Nucleic acid amplification strategies for DNA microarray-based pathogen detection

Abstract

DNA microarray-based screening and diagnostic technologies have long promised comprehensive testing capabilities. However, the potential of these powerful tools has been limited by front-end target-specific nucleic acid amplification. Despite the sensitivity and specificity associated with PCR amplification, the inherent bias and limited throughput of this approach constrain the principal benefits of downstream microarray-based applications, especially for pathogen detection. To begin addressing alternative approaches, we investigated four front-end amplification strategies: random primed, isothermal Klenow fragment-based, phi29 DNA polymerase-based, and multiplex PCR. The utility of each amplification strategy was assessed by hybridizing amplicons to microarrays consisting of 70-mer oligonucleotide probes specific for enterohemorrhagic Escherichia coli O157:H7 and by quantitating their sensitivities for the detection of O157:H7 in laboratory and environmental samples. Although nearly identical levels of hybridization specificity were achieved for each method, multiplex PCR was at least 3 orders of magnitude more sensitive than any individual random amplification approach.
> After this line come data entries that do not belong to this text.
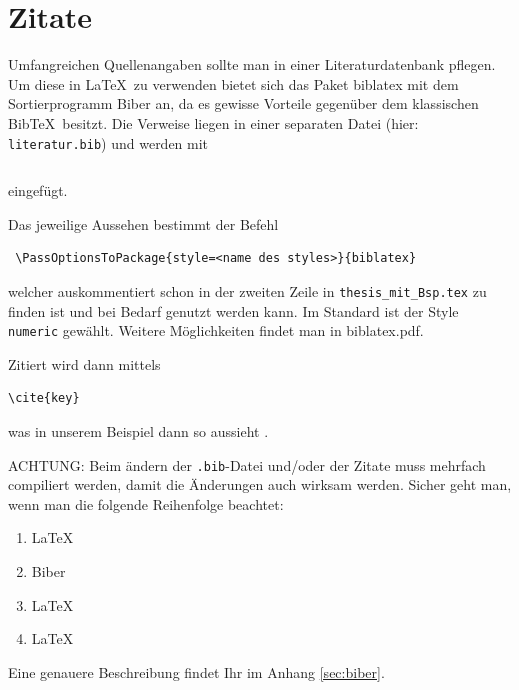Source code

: \documentclass[12pt,DIV=15,BCOR=15mm,twoside,headsepline,abstract=true,listof=totoc,bibliography=totoc]{scrreprt}
\theoremstyle{remark}    %
\begin{document}
    \section{Zitate}
    \label{ch:bib}
    Umfangreichen Quellenangaben sollte man in einer Literaturdatenbank pflegen. Um diese in \LaTeX\ zu verwenden bietet sich das Paket biblatex mit dem Sortierprogramm
    Biber an, da es gewisse Vorteile gegenüber dem klassischen Bib\TeX\ besitzt.
    Die Verweise liegen in einer separaten Datei (hier: \texttt{literatur.bib}) und werden mit \begin{verbatim}
    \end{verbatim} eingefügt.

    Das jeweilige Aussehen bestimmt der Befehl \begin{verbatim} \PassOptionsToPackage{style=<name des styles>}{biblatex}
    \end{verbatim} welcher auskommentiert schon in der zweiten Zeile in \verb/thesis_mit_Bsp.tex/ zu finden ist und bei Bedarf genutzt werden kann.
    Im Standard ist der Style \verb/numeric/ gewählt. Weitere Möglichkeiten findet man in biblatex.pdf.

    Zitiert wird dann mittels \begin{verbatim}\cite{key}
    \end{verbatim} was in unserem Beispiel dann so aussieht \cite{forster1983analysis}.

    \noindent ACHTUNG: Beim ändern der {\texttt{.bib}}-Datei und/oder der Zitate muss mehrfach compiliert werden, damit die Änderungen auch wirksam werden. Sicher geht man, wenn man die folgende Reihenfolge beachtet:
    \begin{enumerate}
        \item \LaTeX
        \item Biber
        \item \LaTeX
        \item \LaTeX
    \end{enumerate}

    Eine genauere Beschreibung findet Ihr im Anhang \ref{sec:biber}.
    \appendix

    \printbibliography %


    \eigenstaenigkeitserklaerung
\end{document}
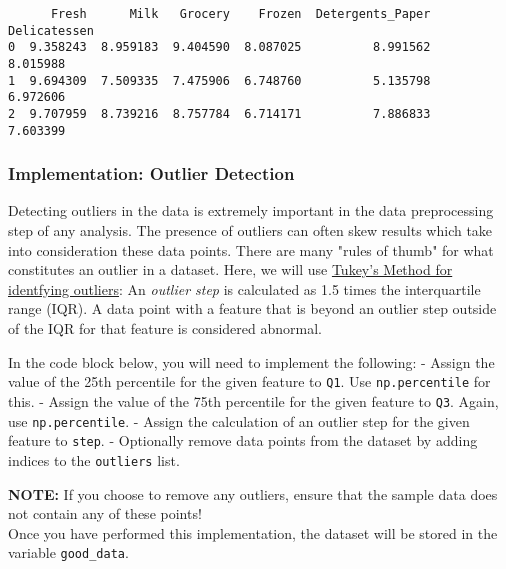 \documentclass[11pt]{article}
\begin{document}
    
    \begin{verbatim}
      Fresh      Milk   Grocery    Frozen  Detergents_Paper  Delicatessen
0  9.358243  8.959183  9.404590  8.087025          8.991562      8.015988
1  9.694309  7.509335  7.475906  6.748760          5.135798      6.972606
2  9.707959  8.739216  8.757784  6.714171          7.886833      7.603399
    \end{verbatim}

    
    \subsubsection{Implementation: Outlier
Detection}\label{implementation-outlier-detection}

Detecting outliers in the data is extremely important in the data
preprocessing step of any analysis. The presence of outliers can often
skew results which take into consideration these data points. There are
many "rules of thumb" for what constitutes an outlier in a dataset.
Here, we will use
\href{http://datapigtechnologies.com/blog/index.php/highlighting-outliers-in-your-data-with-the-tukey-method/}{Tukey's
Method for identfying outliers}: An \emph{outlier step} is calculated as
1.5 times the interquartile range (IQR). A data point with a feature
that is beyond an outlier step outside of the IQR for that feature is
considered abnormal.

In the code block below, you will need to implement the following: -
Assign the value of the 25th percentile for the given feature to
\texttt{Q1}. Use \texttt{np.percentile} for this. - Assign the value of
the 75th percentile for the given feature to \texttt{Q3}. Again, use
\texttt{np.percentile}. - Assign the calculation of an outlier step for
the given feature to \texttt{step}. - Optionally remove data points from
the dataset by adding indices to the \texttt{outliers} list.

\textbf{NOTE:} If you choose to remove any outliers, ensure that the
sample data does not contain any of these points!\\
Once you have performed this implementation, the dataset will be stored
in the variable \texttt{good\_data}.
\end{document}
However, the use of Klenow-plus-Klenow and phi29 polymerase-plus-Klenow tandem random amplification strategies provided better sensitivities than multiplex PCR. In addition, amplification biases among the five genetic loci tested were 2- to 20-fold for the random approaches, in contrast to >4 orders of magnitude for multiplex PCR. The same random amplification strategies were also able to detect all five diagnostic targets in a spiked environmental water sample that contained a 63-fold excess of contaminating DNA. The results presented here underscore the feasibility of using random amplification approaches and begin to systematically address the versatility of these approaches for unbiased pathogen detection from environmental sources.

FIG. 1.

Schematic depiction of the methods utilized for specific and random amplification of E. coli O157:H7 genomic DNA for subsequent hybridization to oligonucleotide microarrays.

FIG. 2.

Electrophoretic profiles of specific and random amplification products. Lane 1, unamplified EHEC genomic DNA; lane 2, multiplex PCR; lane 3, random PCR; lane 4, Klenow fragment-based isothermal amplification; lane 5, φ29 polymerase-based isothermal amplification; lane 6, 100-bp ladder. Target gene designations for multiplex PCR products are shown to the left. Twenty percent of each reaction volume was electrophoresed through a precast 4% NuSieve gel.

FIG. 3.

Hybridization of specific and random amplification products to low-density EHEC oligonucleotide microarrays. (Top) Amplification products from both E. coli O157:H7 and E. coli K-12 genomic DNA templates were hybridized to a low-density oligonucleotide microarray with two unique 70-mer probes (1 and 2) per target gene. (A) eaeA; (B) fliC; (C) rfbE; (D) stx1; (E) stx2; (F) ipaH; (G) hexon. The amplification methods used are indicated to the left. The data are from one representative experiment of five performed with independent amplifications. (Bottom) Graphical representation of the hybridization signal intensities obtained from E. coli O157:H7 amplification products. Black bars, row 1 probes; white bars, row 2 probes. The data shown are means + standard deviations from five replicate experiments.